What you are asked to do: If a line in the listing below holds the word "stoning", it counts toward the total; report that total alone.

Material provided:
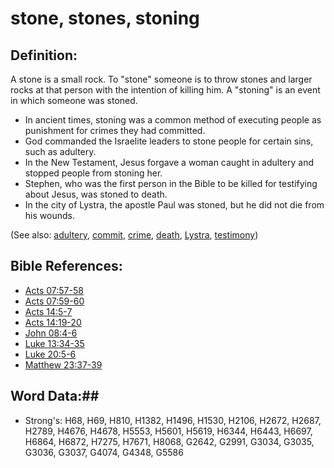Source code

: # stone, stones, stoning #

## Definition: ##

A stone is a small rock. To "stone" someone is to throw stones and larger rocks at that person with the intention of killing him. A "stoning" is an event in which someone was stoned.

* In ancient times, stoning was a common method of executing people as punishment for crimes they had committed.
* God commanded the Israelite leaders to stone people for certain sins, such as adultery.
* In the New Testament, Jesus forgave a woman caught in adultery and stopped people from stoning her.
* Stephen, who was the first person in the Bible to be killed for testifying about Jesus, was stoned to death.
* In the city of Lystra, the apostle Paul was stoned, but he did not die from his wounds.

(See also: [adultery](adultery.md), [commit](../other/commit.md), [crime](../other/criminal.md), [death](../other/death.md), [Lystra](../names/lystra.md), [testimony](testimony.md))

## Bible References: ##

* [Acts 07:57-58](rc://en/tn/help/act/07/57)
* [Acts 07:59-60](rc://en/tn/help/act/07/59)
* [Acts 14:5-7](rc://en/tn/help/act/14/05)
* [Acts 14:19-20](rc://en/tn/help/act/14/19)
* [John 08:4-6](rc://en/tn/help/jhn/08/04)
* [Luke 13:34-35](rc://en/tn/help/luk/13/34)
* [Luke 20:5-6](rc://en/tn/help/luk/20/05)
* [Matthew 23:37-39](rc://en/tn/help/mat/23/37)


## Word Data:##

* Strong's: H68, H69, H810, H1382, H1496, H1530, H2106, H2672, H2687, H2789, H4676, H4678, H5553, H5601, H5619, H6344, H6443, H6697, H6864, H6872, H7275, H7671, H8068, G2642, G2991, G3034, G3035, G3036, G3037, G4074, G4348, G5586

Your response: 4